Saturday, April 9, 2011

The case of functional programming, excel and the web

When I was a CS student, I thought functional programming (FP) was absolutely useless. Lisp was a nice way of solving problems that took a list of strings as input and produced another list as output. But when it came to GUI programming, operating systems, or low-level network hacking, FP was nowhere to be seen. It just did not fit. The crazy approaches in doing FP GUIs just demonstrated how poorly FP was suited to the task.

I used to smiled when reading an yet another article demonstrating that QuickSort can now be implemented even more elegantly in two lines of code or that it is now as fast as procedural QuickSort thanks to some crazy compiler optimizations. When I wanted QuickSort, I called the library function. Thank you.

Years later I ended up in the lecture hall of Microsoft Research in Cambridge, UK. I was facing a series of talks on FP by some of the brightest minds the field had to offer. I prepared to be bored to death, especially since I could not leave for political reasons. When finally Simon Peyton Jones entered the room he caught my attention. Not because he is the godfather of Haskell, but because he did not wear any shoes. Famous CS people need their own crazy habit. Let it be a long beard like Ken Thomson, ugly glasses like Bill Gates, or a dislike of shoes.

I remember only one statement from these talks. Simon said that Excel is perhaps the most successful functional programming language of all times. This is kind of true. An Excel sheet is a bunch of functions and Excel decides when and how to evaluate these functions. Being the author of the KOffice spreadsheet myself, I realized that I had even implemented a functional language without knowing it.

Ever since I changed my mind. FP is useful, you just have to find the proper use case. I am still convinced that a general purpose programming language is not the right use case and therefore I pretty much ignore LISP, Haskell and all of their friends.

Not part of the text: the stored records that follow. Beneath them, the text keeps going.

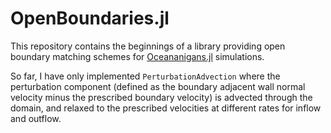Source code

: # OpenBoundaries.jl

This repository contains the beginnings of a library providing open boundary matching schemes for [Oceananigans.jl](https://github.com/CliMA/Oceananigans.jl) simulations.

So far, I have only implemented `PerturbationAdvection` where the perturbation component (defined as the boundary adjacent wall normal velocity minus the prescribed boundary velocity) is advected through the domain, and relaxed to the prescribed velocities at different rates for inflow and outflow.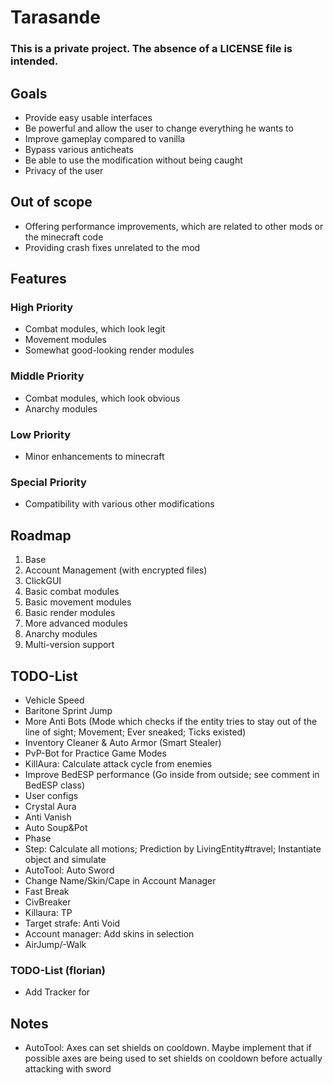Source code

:# Tarasande
### This is a private project. The absence of a LICENSE file is intended.

## Goals
- Provide easy usable interfaces
- Be powerful and allow the user to change everything he wants to
- Improve gameplay compared to vanilla
- Bypass various anticheats
- Be able to use the modification without being caught
- Privacy of the user

## Out of scope
- Offering performance improvements, which are related to other mods or the minecraft code
- Providing crash fixes unrelated to the mod

## Features
### High Priority
- Combat modules, which look legit
- Movement modules
- Somewhat good-looking render modules
### Middle Priority
- Combat modules, which look obvious
- Anarchy modules
### Low Priority
- Minor enhancements to minecraft
### Special Priority
- Compatibility with various other modifications

## Roadmap
1. Base
2. Account Management (with encrypted files)
3. ClickGUI
4. Basic combat modules
5. Basic movement modules
6. Basic render modules
7. More advanced modules
8. Anarchy modules
9. Multi-version support

## TODO-List
- Vehicle Speed
- Baritone Sprint Jump
- More Anti Bots (Mode which checks if the entity tries to stay out of the line of sight; Movement; Ever sneaked; Ticks
  existed)
- Inventory Cleaner & Auto Armor (Smart Stealer)
- PvP-Bot for Practice Game Modes
- KillAura: Calculate attack cycle from enemies
- Improve BedESP performance (Go inside from outside; see comment in BedESP class)
- User configs
- Crystal Aura
- Anti Vanish
- Auto Soup&Pot
- Phase
- Step: Calculate all motions; Prediction by LivingEntity#travel; Instantiate object and simulate
- AutoTool: Auto Sword
- Change Name/Skin/Cape in Account Manager
- Fast Break
- CivBreaker
- Killaura: TP
- Target strafe: Anti Void
- Account manager: Add skins in selection
- AirJump/-Walk

### TODO-List (florian)
- Add Tracker for 

## Notes
- AutoTool: Axes can set shields on cooldown. Maybe implement that if possible axes are being used to set shields on cooldown before actually attacking with sword

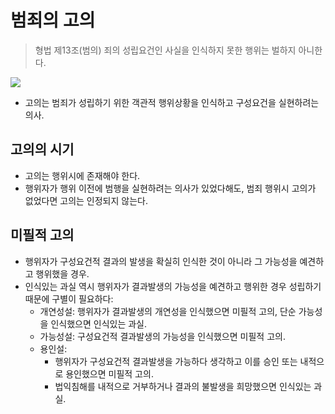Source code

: # 범죄의 고의

> 형법 제13조(범의)
> 죄의 성립요건인 사실을 인식하지 못한 행위는 벌하지 아니한다.

![](https://user-images.githubusercontent.com/6410412/129453379-f1bdffeb-7d07-496c-90ca-fd6e90e49741.png)

* 고의는 범죄가 성립하기 위한 객관적 행위상황을 인식하고 구성요건을 실현하려는 의사.

## 고의의 시기

* 고의는 행위시에 존재해야 한다.
* 행위자가 행위 이전에 범행을 실현하려는 의사가 있었다해도, 범죄 행위시 고의가 없었다면 고의는 인정되지 않는다.

## 미필적 고의

* 행위자가 구성요건적 결과의 발생을 확실히 인식한 것이 아니라 그 가능성을 예견하고 행위했을 경우.
* 인식있는 과실 역시 행위자가 결과발생의 가능성을 예견하고 행위한 경우 성립하기 때문에 구별이 필요하다:
  * 개연성설: 행위자가 결과발생의 개연성을 인식했으면 미필적 고의, 단순 가능성을 인식했으면 인식있는 과실.
  * 가능성설: 구성요건적 결과발생의 가능성을 인식했으면 미필적 고의.
  * 용인설:
    * 행위자가 구성요건적 결과발생을 가능하다 생각하고 이를 승인 또는 내적으로 용인했으면 미필적 고의.
    * 법익침해를 내적으로 거부하거나 결과의 불발생을 희망했으면 인식있는 과실.

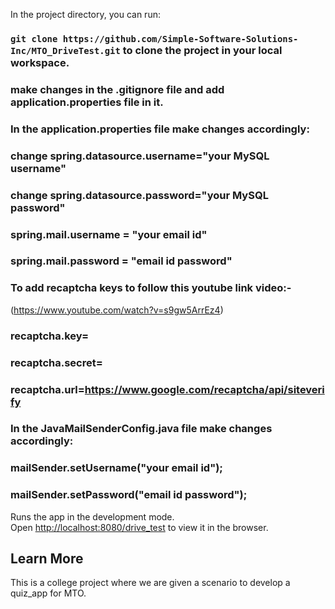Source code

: In the project directory, you can run:

### `git clone https://github.com/Simple-Software-Solutions-Inc/MTO_DriveTest.git` to clone the project in your local workspace.

### make changes in the .gitignore file and add application.properties file in it.
### In the application.properties file make changes accordingly:
### change spring.datasource.username="your MySQL username"
### change spring.datasource.password="your MySQL password"

### spring.mail.username = "your email id" 
### spring.mail.password = "email id password"

### To add recaptcha keys to follow this youtube link video:-
(https://www.youtube.com/watch?v=s9gw5ArrEz4)

### recaptcha.key=
### recaptcha.secret=
### recaptcha.url=https://www.google.com/recaptcha/api/siteverify

### In the JavaMailSenderConfig.java file make changes accordingly:
### mailSender.setUsername("your email id");
###	mailSender.setPassword("email id password");
Runs the app in the development mode.\
Open [http://localhost:8080/drive_test](http://localhost:8080/drive_test) to view it in the browser.

## Learn More

This is a college project where we are given a scenario to develop a quiz_app for MTO.














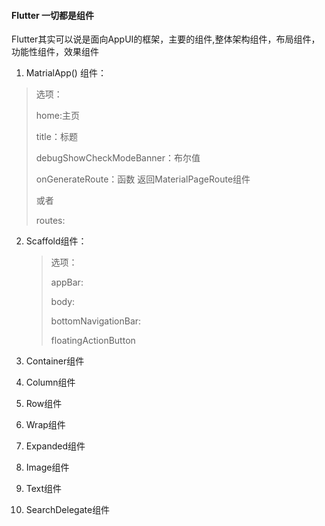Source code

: #### Flutter 一切都是组件

Flutter其实可以说是面向AppUI的框架，主要的组件,整体架构组件，布局组件，功能性组件，效果组件

1.  MatrialApp() 组件：

   > 选项：
   >
   > home:主页
   >
   > title：标题
   >
   > debugShowCheckModeBanner：布尔值
   >
   > onGenerateRoute：函数 返回MaterialPageRoute组件
   >
   > 或者
   >
   > routes:

2. Scaffold组件：

   > 选项：
   >
   > appBar:
   >
   > body:
   >
   > bottomNavigationBar:
   >
   > floatingActionButton

3. Container组件

4. Column组件

5. Row组件

6. Wrap组件

7. Expanded组件

8. Image组件

9. Text组件

10. SearchDelegate组件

Whenever I see a new problem I wonder whether it might be a fit for functional programming. Several years ago when using template languages for generating HTML on the server side I realized that these are FP as well. A template is just a function that takes some data as input and produces HTML as output. It avoids state and mutable data.

However, templates have a problem with todays real-time push web applications. Modern web applications render their HTML on the client-side. It seems that they have to. Using XMLHTTPRequest the client polls for new data and then some nasty DOM traversal code modifies the HTML to incorporate the new data. Writing applications like these is no fun at all. When the design of the web page needs a change, the DOM traversal code must be adapted. Luckily I don't have to earn my money this way.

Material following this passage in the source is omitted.